Saved entries:
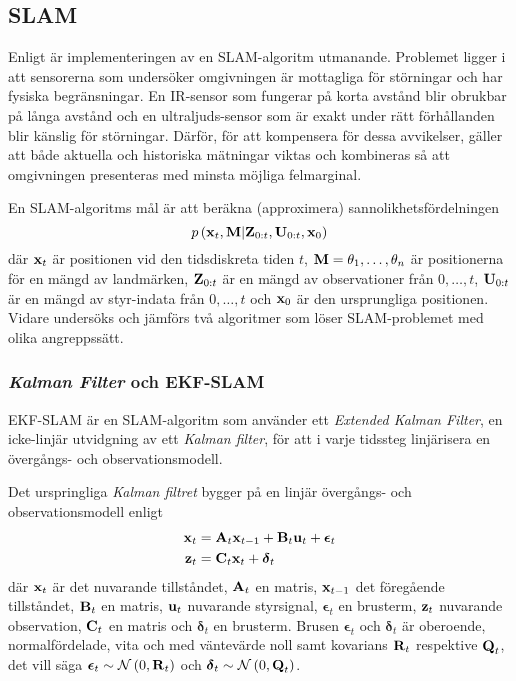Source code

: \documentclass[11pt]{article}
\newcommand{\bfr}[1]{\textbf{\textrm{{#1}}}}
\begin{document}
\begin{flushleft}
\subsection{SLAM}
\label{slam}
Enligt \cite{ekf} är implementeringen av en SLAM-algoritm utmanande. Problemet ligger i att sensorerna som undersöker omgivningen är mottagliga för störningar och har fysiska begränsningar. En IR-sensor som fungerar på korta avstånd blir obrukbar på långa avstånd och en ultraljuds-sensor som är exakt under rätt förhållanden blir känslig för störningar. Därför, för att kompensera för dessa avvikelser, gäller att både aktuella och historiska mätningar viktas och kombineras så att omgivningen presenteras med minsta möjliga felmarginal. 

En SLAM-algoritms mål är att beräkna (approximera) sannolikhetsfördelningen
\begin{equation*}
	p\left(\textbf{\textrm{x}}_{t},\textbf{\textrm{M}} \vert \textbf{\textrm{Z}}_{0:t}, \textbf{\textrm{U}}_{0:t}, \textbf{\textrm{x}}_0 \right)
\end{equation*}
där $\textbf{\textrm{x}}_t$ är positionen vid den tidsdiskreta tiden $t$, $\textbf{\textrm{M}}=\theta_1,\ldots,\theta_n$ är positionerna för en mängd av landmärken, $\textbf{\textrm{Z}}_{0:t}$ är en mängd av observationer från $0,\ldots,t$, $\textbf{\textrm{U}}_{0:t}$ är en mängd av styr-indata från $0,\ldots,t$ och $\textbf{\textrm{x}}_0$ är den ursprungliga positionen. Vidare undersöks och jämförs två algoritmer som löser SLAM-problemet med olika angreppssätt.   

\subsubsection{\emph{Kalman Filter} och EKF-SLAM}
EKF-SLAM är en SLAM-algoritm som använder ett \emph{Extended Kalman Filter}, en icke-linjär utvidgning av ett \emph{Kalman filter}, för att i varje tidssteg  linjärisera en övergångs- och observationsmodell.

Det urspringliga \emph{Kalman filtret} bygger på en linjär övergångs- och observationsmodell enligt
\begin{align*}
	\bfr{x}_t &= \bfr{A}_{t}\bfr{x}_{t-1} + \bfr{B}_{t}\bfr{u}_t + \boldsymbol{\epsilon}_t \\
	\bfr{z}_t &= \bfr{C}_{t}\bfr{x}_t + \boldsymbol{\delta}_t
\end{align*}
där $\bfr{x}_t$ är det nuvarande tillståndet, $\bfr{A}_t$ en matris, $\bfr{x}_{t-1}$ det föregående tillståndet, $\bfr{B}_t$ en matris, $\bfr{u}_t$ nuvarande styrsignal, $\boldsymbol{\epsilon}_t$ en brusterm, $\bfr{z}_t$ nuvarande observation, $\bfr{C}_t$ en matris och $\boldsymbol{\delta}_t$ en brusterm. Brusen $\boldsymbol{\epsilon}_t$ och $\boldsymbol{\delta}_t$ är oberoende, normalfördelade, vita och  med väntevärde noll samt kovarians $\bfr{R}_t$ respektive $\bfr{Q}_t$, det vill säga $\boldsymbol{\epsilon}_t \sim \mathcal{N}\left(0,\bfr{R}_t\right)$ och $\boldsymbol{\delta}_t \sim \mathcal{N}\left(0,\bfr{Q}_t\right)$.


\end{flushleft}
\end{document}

- Work item -
Copy the lines from the entries above in which the word "right" appears.

- Answer space -
	p\left(\textbf{\textrm{x}}_{t},\textbf{\textrm{M}} \vert \textbf{\textrm{Z}}_{0:t}, \textbf{\textrm{U}}_{0:t}, \textbf{\textrm{x}}_0 \right)
där $\bfr{x}_t$ är det nuvarande tillståndet, $\bfr{A}_t$ en matris, $\bfr{x}_{t-1}$ det föregående tillståndet, $\bfr{B}_t$ en matris, $\bfr{u}_t$ nuvarande styrsignal, $\boldsymbol{\epsilon}_t$ en brusterm, $\bfr{z}_t$ nuvarande observation, $\bfr{C}_t$ en matris och $\boldsymbol{\delta}_t$ en brusterm. Brusen $\boldsymbol{\epsilon}_t$ och $\boldsymbol{\delta}_t$ är oberoende, normalfördelade, vita och  med väntevärde noll samt kovarians $\bfr{R}_t$ respektive $\bfr{Q}_t$, det vill säga $\boldsymbol{\epsilon}_t \sim \mathcal{N}\left(0,\bfr{R}_t\right)$ och $\boldsymbol{\delta}_t \sim \mathcal{N}\left(0,\bfr{Q}_t\right)$.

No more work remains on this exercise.